DeepSeek v4 — PCF type preservation (~21 minutes real time)
Claude Opus 4.8 — PCF type preservation (~14 minutes real time)
How rocq-piler Works
The efficiency of these runs comes from the ergonomics of rocq-piler. The key design decisions:
Hash-addressed proof goals. Each open goal in a proof session is assigned a short hash. The LLM can target a specific admit by hash rather than navigating by position, which means multiple goals can be worked on in parallel and in any order. This cuts the token overhead of the heal loop — the cycle of inspecting goals, attempting tactics, and recovering from failures.
Consistent proof state via coq-lsp. The proof state is maintained by coq-lsp, which provides a live, authoritative view of what Rocq actually believes at any point. The LLM never works from a stale or inconsistent state. If a tactic fails, the state reverts cleanly. This eliminates a whole class of errors that appear in naive LLM-Rocq integrations where the model loses track of what has been proved.
Parallel goal closure. The close_admits tool accepts a portfolio of {hash: tactic} mappings and applies them in batch. Each attempt is a speculative dry-run first — if it closes the goal, the edit is committed; otherwise the admit is left untouched. The LLM can dispatch a whole class of routine goals in a single tool call rather than looping over them one by one.
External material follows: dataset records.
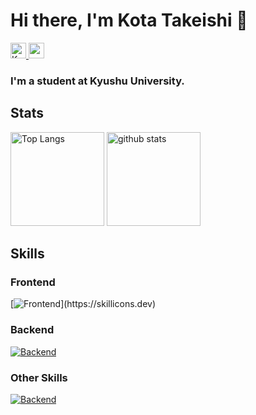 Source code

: # Hi there, I'm Kota Takeishi 👋

<p align="left">
  <a href="https://github.com/KotaTakeishi">
    <img height="25" src="https://komarev.com/ghpvc/?username=KotaTakeishi" alt="KotaTakeishi" />
  </a>
  <a href="https://github.com/KotaTakeishi">
    <img height="25" src="https://img.shields.io/github/followers/KotaTakeishi?label=follow&logo=github&style=flat" />
  </a>
</p>

### I'm a student at Kyushu University.

## Stats

<p align="left">
  <img height="150px" src="https://github-readme-stats-kotatakeishi.vercel.app/api/top-langs/?username=KotaTakeishi&layout=compact&theme=midnight-purple&exclude_repo=github-readme-stats&hide=html,css,scss&count_private=true" alt="Top Langs" />
  <img height="150px" src="https://github-readme-stats-kotatakeishi.vercel.app/api?username=KotaTakeishi&show_icons=true&theme=midnight-purple&count_private=true" alt="github stats" />
</p>

## Skills

### Frontend

[![Frontend](https://skillicons.dev/icons?i=html,css,js,ts,nextjs,react,redux,jquery,bootstrap,tailwindcss,)](https://skillicons.dev)

### Backend

[![Backend](https://skillicons.dev/icons?i=php,laravel,nodejs,express,python,django,flask,fastapi)](https://skillicons.dev)

### Other Skills

[![Backend](https://skillicons.dev/icons?i=git,github,docker,aws,firebase)](https://skillicons.dev)
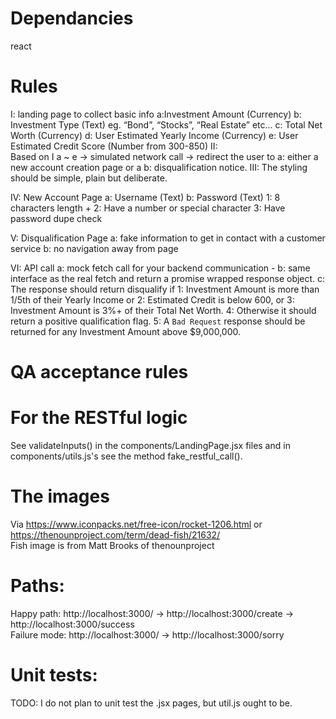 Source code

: 
# Dependancies
react   

# Rules
I: landing page to collect basic info
  a:Investment Amount (Currency)
  b: Investment Type (Text) eg. “Bond”, “Stocks”, “Real Estate” etc...
  c: Total Net Worth (Currency)
  d: User Estimated Yearly Income (Currency)
  e: User Estimated Credit Score (Number from 300-850)
II:  
Based on I a ~ e -> simulated network call -> redirect the user to
  a: either a new account creation page or a
  b: disqualification notice.
III: The styling should be simple, plain but deliberate.

IV: New Account Page
  a: Username (Text)
  b: Password (Text) 
    1: 8 characters length +
    2: Have a number or special character
    3: Have password dupe check

V: Disqualification Page
  a: fake information to get in contact with a customer service
  b: no navigation away from page

VI: API call
  a: mock fetch call for your backend communication -
  b: same interface as the real fetch and return a promise wrapped response object.
  c: The response should return disqualify if
    1: Investment Amount is more than 1/5th of their Yearly Income or 
    2: Estimated Credit is below 600, or 
    3: Investment Amount is 3%+ of their Total Net Worth. 
    4: Otherwise it should return a positive qualification flag. 
    5: A `Bad Request` response should be returned for any Investment Amount above $9,000,000.

# QA acceptance rules



# For the RESTful logic 
See validateInputs() in the components/LandingPage.jsx files and in components/utils.js's see the method fake_restful_call(). 

# The images
Via https://www.iconpacks.net/free-icon/rocket-1206.html or https://thenounproject.com/term/dead-fish/21632/    
Fish image is from Matt Brooks of thenounproject  

# Paths: 
Happy path: http://localhost:3000/ -> http://localhost:3000/create -> http://localhost:3000/success  
Failure mode:  http://localhost:3000/ ->  http://localhost:3000/sorry

# Unit tests: 
TODO: I do not plan to unit test the .jsx pages, but util.js ought to be. 
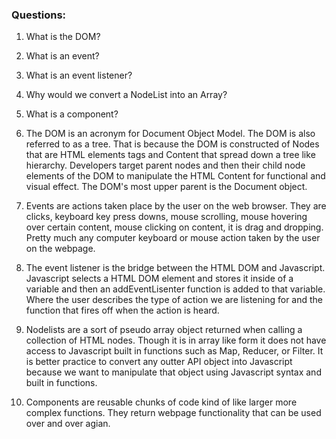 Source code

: ### Questions:
1. What is the DOM?
2. What is an event?
3. What is an event listener?
4. Why would we convert a NodeList into an Array?
5. What is a component? 

1. The DOM is an acronym for Document Object Model. The DOM is also referred to as a tree. That is because the DOM is constructed of Nodes that are HTML elements tags and Content that spread down a tree like hierarchy. Developers target parent nodes and then their child node elements of the DOM to manipulate the HTML Content for functional and visual effect. The DOM's most upper parent is the Document object. 

2. Events are actions taken place by the user on the web browser. They are clicks, keyboard key press downs, mouse scrolling, mouse hovering over certain content, mouse clicking on content, it is drag and dropping. Pretty much any computer keyboard or mouse action taken by the user on the webpage.

3. The event listener is the bridge between the HTML DOM and Javascript. Javascript selects a HTML DOM element and stores it inside of a variable and then an addEventLisenter function is added to that variable. Where the user describes the type of action we are listening for and the function that fires off when the action is heard.

4. Nodelists are a sort of pseudo array object returned when calling a collection of HTML nodes. Though it is in array like form it does not have access to Javascript built in functions such as Map, Reducer, or Filter. It is better practice to convert any outter API object into Javascript because we want to manipulate that object using Javascript syntax and built in functions.

5. Components are reusable chunks of code kind of like larger more complex functions. They return webpage functionality that can be used over and over agian. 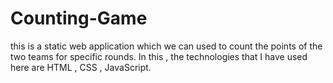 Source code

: # Counting-Game

this is a static web application which we can used to count the points of the two teams for specific rounds.
In this , the technologies that I have used here are HTML , CSS , JavaScript.
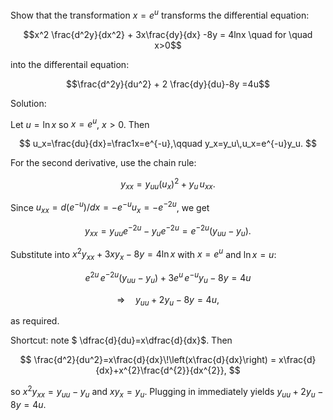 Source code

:Show that the transformation $x=e^u$ transforms the differential equation:

$$x^2 \frac{d^2y}{dx^2} + 3x\frac{dy}{dx} -8y = 4lnx \quad for \quad x>0$$

into the differentail equation:

$$\frac{d^2y}{du^2} + 2 \frac{dy}{du}-8y =4u$$

Solution:

Let $u=\ln x$ so $x=e^{u}$, $x>0$. Then

$$
u_x=\frac{du}{dx}=\frac1x=e^{-u},\qquad
y_x=y_u\,u_x=e^{-u}y_u.
$$

For the second derivative, use the chain rule:

$$
y_{xx}=y_{uu}(u_x)^2+y_u\,u_{xx}.
$$

Since $u_{xx}=d(e^{-u})/dx=-e^{-u}u_x=-e^{-2u}$, we get

$$
y_{xx}=y_{uu}e^{-2u}-y_u e^{-2u}=e^{-2u}(y_{uu}-y_u).
$$

Substitute into $x^2y_{xx}+3xy_x-8y=4\ln x$ with $x=e^{u}$ and $\ln x=u$:

$$
e^{2u}\,e^{-2u}(y_{uu}-y_u)+3e^{u}\,e^{-u}y_u-8y=4u
$$

$$
\Rightarrow\quad y_{uu}+2y_u-8y=4u,
$$

as required.

Shortcut: note $ \dfrac{d}{du}=x\dfrac{d}{dx}$. Then

$$
\frac{d^2}{du^2}=x\frac{d}{dx}\!\left(x\frac{d}{dx}\right)
= x\frac{d}{dx}+x^{2}\frac{d^{2}}{dx^{2}},
$$

so $x^{2}y_{xx}=y_{uu}-y_u$ and $xy_x=y_u$. Plugging in immediately yields $y_{uu}+2y_u-8y=4u$.
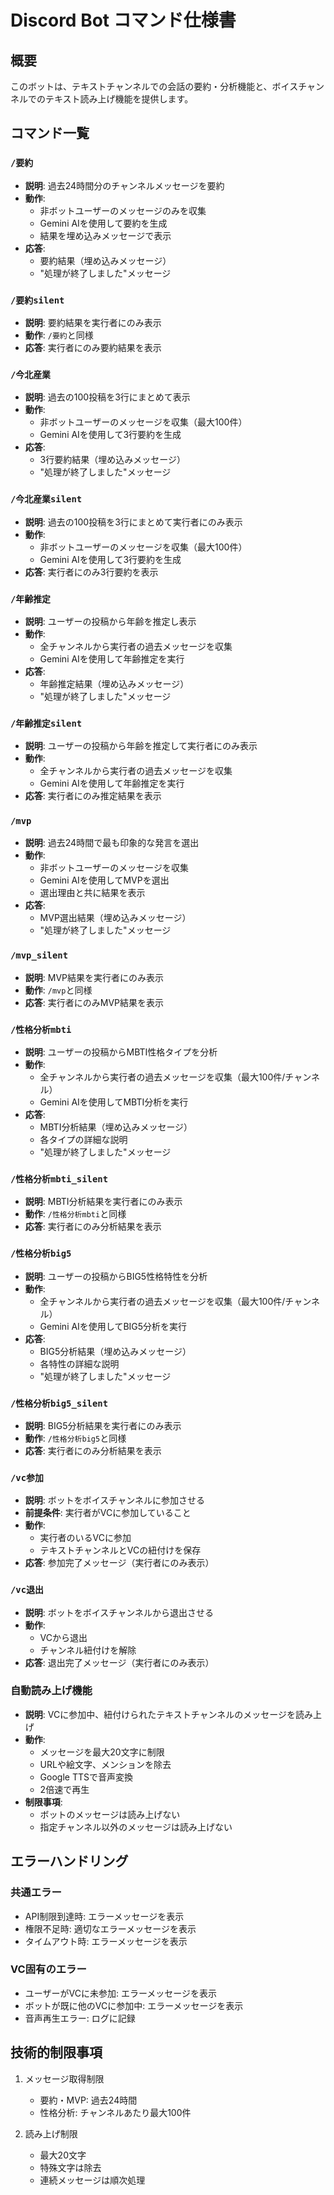 # Discord Bot コマンド仕様書

## 概要
このボットは、テキストチャンネルでの会話の要約・分析機能と、ボイスチャンネルでのテキスト読み上げ機能を提供します。

## コマンド一覧

### `/要約`
- **説明**: 過去24時間分のチャンネルメッセージを要約
- **動作**:
  - 非ボットユーザーのメッセージのみを収集
  - Gemini AIを使用して要約を生成
  - 結果を埋め込みメッセージで表示
- **応答**:
  - 要約結果（埋め込みメッセージ）
  - "処理が終了しました"メッセージ

### `/要約silent`
- **説明**: 要約結果を実行者にのみ表示
- **動作**: `/要約`と同様
- **応答**: 実行者にのみ要約結果を表示

### `/今北産業`
- **説明**: 過去の100投稿を3行にまとめて表示
- **動作**:
  - 非ボットユーザーのメッセージを収集（最大100件）
  - Gemini AIを使用して3行要約を生成
- **応答**:
  - 3行要約結果（埋め込みメッセージ）
  - "処理が終了しました"メッセージ

### `/今北産業silent`
- **説明**: 過去の100投稿を3行にまとめて実行者にのみ表示
- **動作**:
  - 非ボットユーザーのメッセージを収集（最大100件）
  - Gemini AIを使用して3行要約を生成
- **応答**: 実行者にのみ3行要約を表示

### `/年齢推定`
- **説明**: ユーザーの投稿から年齢を推定し表示
- **動作**:
  - 全チャンネルから実行者の過去メッセージを収集
  - Gemini AIを使用して年齢推定を実行
- **応答**:
  - 年齢推定結果（埋め込みメッセージ）
  - "処理が終了しました"メッセージ

### `/年齢推定silent`
- **説明**: ユーザーの投稿から年齢を推定して実行者にのみ表示
- **動作**:
  - 全チャンネルから実行者の過去メッセージを収集
  - Gemini AIを使用して年齢推定を実行
- **応答**: 実行者にのみ推定結果を表示

### `/mvp`
- **説明**: 過去24時間で最も印象的な発言を選出
- **動作**:
  - 非ボットユーザーのメッセージを収集
  - Gemini AIを使用してMVPを選出
  - 選出理由と共に結果を表示
- **応答**:
  - MVP選出結果（埋め込みメッセージ）
  - "処理が終了しました"メッセージ

### `/mvp_silent`
- **説明**: MVP結果を実行者にのみ表示
- **動作**: `/mvp`と同様
- **応答**: 実行者にのみMVP結果を表示

### `/性格分析mbti`
- **説明**: ユーザーの投稿からMBTI性格タイプを分析
- **動作**:
  - 全チャンネルから実行者の過去メッセージを収集（最大100件/チャンネル）
  - Gemini AIを使用してMBTI分析を実行
- **応答**:
  - MBTI分析結果（埋め込みメッセージ）
  - 各タイプの詳細な説明
  - "処理が終了しました"メッセージ

### `/性格分析mbti_silent`
- **説明**: MBTI分析結果を実行者にのみ表示
- **動作**: `/性格分析mbti`と同様
- **応答**: 実行者にのみ分析結果を表示

### `/性格分析big5`
- **説明**: ユーザーの投稿からBIG5性格特性を分析
- **動作**:
  - 全チャンネルから実行者の過去メッセージを収集（最大100件/チャンネル）
  - Gemini AIを使用してBIG5分析を実行
- **応答**:
  - BIG5分析結果（埋め込みメッセージ）
  - 各特性の詳細な説明
  - "処理が終了しました"メッセージ

### `/性格分析big5_silent`
- **説明**: BIG5分析結果を実行者にのみ表示
- **動作**: `/性格分析big5`と同様
- **応答**: 実行者にのみ分析結果を表示

### `/vc参加`
- **説明**: ボットをボイスチャンネルに参加させる
- **前提条件**: 実行者がVCに参加していること
- **動作**:
  - 実行者のいるVCに参加
  - テキストチャンネルとVCの紐付けを保存
- **応答**: 参加完了メッセージ（実行者にのみ表示）

### `/vc退出`
- **説明**: ボットをボイスチャンネルから退出させる
- **動作**:
  - VCから退出
  - チャンネル紐付けを解除
- **応答**: 退出完了メッセージ（実行者にのみ表示）

### 自動読み上げ機能
- **説明**: VCに参加中、紐付けられたテキストチャンネルのメッセージを読み上げ
- **動作**:
  - メッセージを最大20文字に制限
  - URLや絵文字、メンションを除去
  - Google TTSで音声変換
  - 2倍速で再生
- **制限事項**:
  - ボットのメッセージは読み上げない
  - 指定チャンネル以外のメッセージは読み上げない

## エラーハンドリング

### 共通エラー
- API制限到達時: エラーメッセージを表示
- 権限不足時: 適切なエラーメッセージを表示
- タイムアウト時: エラーメッセージを表示

### VC固有のエラー
- ユーザーがVCに未参加: エラーメッセージを表示
- ボットが既に他のVCに参加中: エラーメッセージを表示
- 音声再生エラー: ログに記録

## 技術的制限事項
1. メッセージ取得制限
   - 要約・MVP: 過去24時間
   - 性格分析: チャンネルあたり最大100件

2. 読み上げ制限
   - 最大20文字
   - 特殊文字は除去
   - 連続メッセージは順次処理
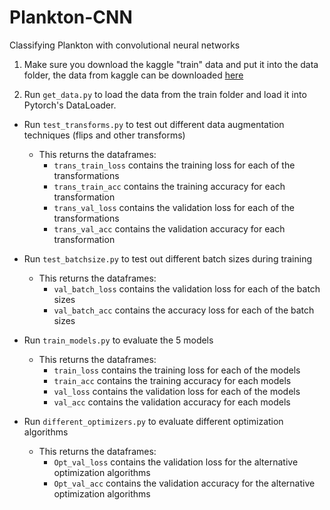 # Plankton-CNN
Classifying Plankton with convolutional neural networks



1. Make sure you download the kaggle "train" data and put it into the data folder, the data from kaggle can be downloaded [here](https://www.kaggle.com/c/datasciencebowl)

2. Run `get_data.py` to load the data from the train folder and load it into Pytorch's DataLoader.

* Run `test_transforms.py` to test out different data augmentation techniques (flips and other transforms)
  * This returns the dataframes:
      * `trans_train_loss` contains the training loss for each of the transformations
      * `trans_train_acc` contains the training accuracy for each transformation
      * `trans_val_loss` contains the validation loss for each of the transformations
      * `trans_val_acc` contains the validation accuracy for each transformation
      
      
* Run `test_batchsize.py` to test out different batch sizes during training
  * This returns the dataframes:
      * `val_batch_loss` contains the validation loss for each of the batch sizes
      * `val_batch_acc` contains the accuracy loss for each of the batch sizes
      
* Run `train_models.py` to evaluate the 5 models
  * This returns the dataframes:
      * `train_loss` contains the training loss for each of the models
      * `train_acc` contains the training accuracy for each models
      * `val_loss` contains the validation loss for each of the models
      * `val_acc` contains the validation accuracy for each models


* Run `different_optimizers.py` to evaluate different optimization algorithms
  * This returns the dataframes:
      * `Opt_val_loss` contains the validation loss for the alternative optimization algorithms
      * `Opt_val_acc` contains the validation accuracy for the alternative optimization algorithms


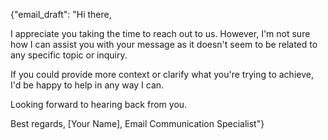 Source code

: {"email_draft": "Hi there, 

I appreciate you taking the time to reach out to us. However, I'm not sure how I can assist you with your message as it doesn't seem to be related to any specific topic or inquiry. 

If you could provide more context or clarify what you're trying to achieve, I'd be happy to help in any way I can. 

Looking forward to hearing back from you.

Best regards,
[Your Name], Email Communication Specialist"}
stratify for case splits. The stratify tool runs a skeleton tactic (e.g. induction Hstep; intros; inversion Ht; subst), closes the easy cases automatically from a portfolio of standard tactics, and labels the survivors as named, hash-addressable admit blocks. The LLM gets a clear map of what remains rather than an undifferentiated list of subgoals.
What This Means
The cost of a mechanised proof is no longer a meaningful barrier. $0.06 for PCF type preservation means formal verification is cheaper than the CI run that checks your tests. The remaining barrier is knowing what to prove and how to state it. That is the problem of specification, not proof. And specification is what humans are best positioned to provide.
The Bigger Picture
Software now accounts for a substantial fraction of global economic activity — the global software industry alone is estimated at over $700 billion annually, and that is before counting the far larger value embedded in software-dependent systems across finance, healthcare, infrastructure, and manufacturing. Every one of those systems ships bugs. Some of those bugs are catastrophic. The reason we tolerate this is not that we want to. It is that rigorous formal verification has historically been too expensive to apply routinely.
That changes when proof costs cents. You can now pay a machine to certify the correctness of a property for less than it costs to file a bug report. It becomes cheaper to prove a postcondition holds than to investigate the incident that happens when it doesn’t.
The most important domain where this matters is software development itself. And the mechanism is vericoding — using verification to drive AI-generated code, insisting on proved properties rather than hoping for correct ones. LLMs write the implementation; the prover checks it; the human agrees on the specification. As LLMs write more of the code, the bottleneck shifts entirely to specification. Commoditised proof means that once you have the specification, checking it costs almost nothing.
This is still early. The proofs being run today are well-studied academic examples. But the economics are already there, and the tooling is improving fast. Vericoding is going to be a large part of how software gets built. We are at the point where the cost of proof is no longer the reason not to do it.
The remaining excuse is not knowing what to prove. That is a harder problem. But it is a much better problem to have.